Ô homme ! travaille à refaire ta société, si elle est mauvaise ; en cela tu imiteras le castor industrieux qui bâtit sa maison. Travaille à la maintenir, si elle est bonne ; en cela tu seras semblable au récif qui se défend contre les flots rongeurs. Si tu t’abandonnes, si tu laisses à la chimère du hasard le soin de ton avenir, si tu subis l’oppression, si tu négliges l’œuvre de la délivrance, tu mourras dans le désert comme la race incrédule d’Israël. Si tu t’endors dans la lâcheté, si tu souffres les maux que l’habitude t’a rendus familiers, afin d’éviter ceux que tu crois éloignés ; si tu endures la soif par méfiance de l’eau du rocher et de la verge du prophète, tu mérites que le ciel t’abandonne et que la mer roule sur toi ses flots indifférents. Oui, oui, le plus grand crime que l’homme puisse commettre, la plus grande impiété dont il puisse souiller sa vie, c’est la paresse et l’indifférence. Ceux qui ont appliqué la sainte parole de résignation à cette soumission couarde et nonchalante, ceux qui ont fait un mérite aux hommes de subir l’insolence et le despotisme d’autres hommes ; ceux-là, dis-je, ont péché ; ce sont de faux prophètes, et ils ont égaré la race humaine dans des voies de malédictions ! »

« C’est ainsi qu’il parlait tandis que la brise de mer soufflait dans ses longs cheveux noirs. Je n’essaie pas ici de te rendre la force et la concision de sa parole, je ne saurais y atteindre ; le souvenir de ses idées m’est seul resté, et sa figure a été longtemps devant mes yeux après son départ. Je l’accompagnai sur la barque qui le reconduisait à bord du navire. Il me serra la main avec force en me quittant, et ses dernières paroles furent :

« — Eh bien, vous ne voulez pas nous suivre ? »

« Mon cœur tressaillit en cet instant, comme s’il eût voulu s’échapper de ma poitrine ; je sentis pour ce jeune homme un élan de sympathie extraordinaire, comme si son énergie avait en moi un reflet ignoré. Mais, en même temps, cette face inconnue de son être qui échappait à ma pénétration me glaça de crainte, et je laissai retomber sa main blanche et froide comme le marbre. Longtemps je le suivis des yeux, du haut des rochers, d’où je l’apercevais debout sur le tillac, une longue-vue à la main, observant les récifs de la côte : déjà il ne songeait plus à moi. Quand la voile eut disparu à l’horizon, je regrettai de ne pas lui avoir demandé son nom. Je n’y avais pas songé.

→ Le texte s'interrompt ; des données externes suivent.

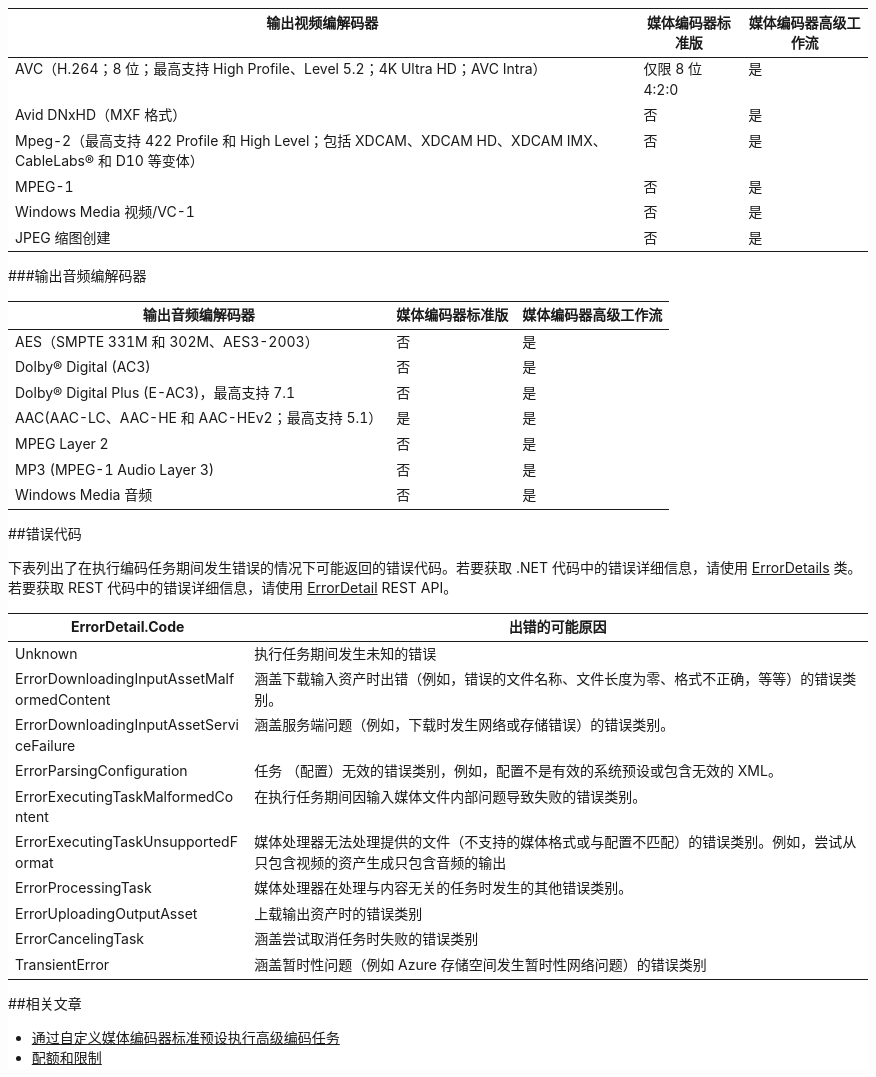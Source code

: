输出视频编解码器|媒体编码器标准版|媒体编码器高级工作流
---|---|---
AVC（H.264；8 位；最高支持 High Profile、Level 5.2；4K Ultra HD；AVC Intra）|仅限 8 位 4:2:0|是
Avid DNxHD（MXF 格式）|否|是
Mpeg-2（最高支持 422 Profile 和 High Level；包括 XDCAM、XDCAM HD、XDCAM IMX、CableLabs® 和 D10 等变体）|否|是
MPEG-1|否|是
Windows Media 视频/VC-1|否|是
JPEG 缩图创建|否|是

###输出音频编解码器

输出音频编解码器|媒体编码器标准版|媒体编码器高级工作流
---|---|---
AES（SMPTE 331M 和 302M、AES3-2003）|否|是
Dolby® Digital (AC3)|否|是
Dolby® Digital Plus (E-AC3)，最高支持 7.1|否|是
AAC(AAC-LC、AAC-HE 和 AAC-HEv2；最高支持 5.1）|是|是
MPEG Layer 2|否|是
MP3 (MPEG-1 Audio Layer 3)|否|是
Windows Media 音频|否|是

##错误代码  

下表列出了在执行编码任务期间发生错误的情况下可能返回的错误代码。若要获取 .NET 代码中的错误详细信息，请使用 [ErrorDetails](https://msdn.microsoft.com/zh-cn/library/microsoft.windowsazure.mediaservices.client.errordetail.aspx) 类。若要获取 REST 代码中的错误详细信息，请使用 [ErrorDetail](https://docs.microsoft.com/zh-cn/rest/api/media/operations/errordetail) REST API。

ErrorDetail.Code|出错的可能原因
-----|-----------------------
Unknown| 执行任务期间发生未知的错误
ErrorDownloadingInputAssetMalformedContent|涵盖下载输入资产时出错（例如，错误的文件名称、文件长度为零、格式不正确，等等）的错误类别。
ErrorDownloadingInputAssetServiceFailure|涵盖服务端问题（例如，下载时发生网络或存储错误）的错误类别。
ErrorParsingConfiguration|任务 <see cref="MediaTask.PrivateData"/>（配置）无效的错误类别，例如，配置不是有效的系统预设或包含无效的 XML。
ErrorExecutingTaskMalformedContent|在执行任务期间因输入媒体文件内部问题导致失败的错误类别。
ErrorExecutingTaskUnsupportedFormat|媒体处理器无法处理提供的文件（不支持的媒体格式或与配置不匹配）的错误类别。例如，尝试从只包含视频的资产生成只包含音频的输出
ErrorProcessingTask|媒体处理器在处理与内容无关的任务时发生的其他错误类别。
ErrorUploadingOutputAsset|上载输出资产时的错误类别
ErrorCancelingTask|涵盖尝试取消任务时失败的错误类别
TransientError|涵盖暂时性问题（例如 Azure 存储空间发生暂时性网络问题）的错误类别

##相关文章

- [通过自定义媒体编码器标准预设执行高级编码任务](./media-services-custom-mes-presets-with-dotnet.md)
- [配额和限制](./media-services-quotas-and-limitations.md)



[1]: https://www.azure.cn/pricing/details/media-services/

« Quand je me retrouvai seul sur le rivage, il me sembla que la dernière lueur de vie venait de s’éteindre en moi et que je rentrais dans la nuit éternelle. Mon cœur se serra étroitement ; et, quoique le soleil fût ardent sur ma tête, je me trouvai tout à coup comme environné de ténèbres. Alors les paroles de mon rêve me revinrent à la mémoire, et je les prononçai tout haut dans une sorte de désespoir :

« Que ce qui appartient à la tombe soit rendu à la tombe.

« Je passai le reste de cette journée dans une grande agitation. Tant que ces voyageurs m’avaient encouragé à les suivre, je m’étais senti plus fort que leurs suggestions ; maintenant qu’il n’était plus temps de me raviser, je n’étais pas sûr que mon refus ne fût pas bien plutôt un trait de lâcheté qu’un acte de sagesse. J’étais abattu, incertain ; je jetais des regards sombres autour de moi ; ma robe noire me semblait une chape de plomb ; j’étais accablé de moi-même. Je me traînai jusqu’à mon lit de joncs, et je m’endormis en formant le souhait de ne plus me réveiller.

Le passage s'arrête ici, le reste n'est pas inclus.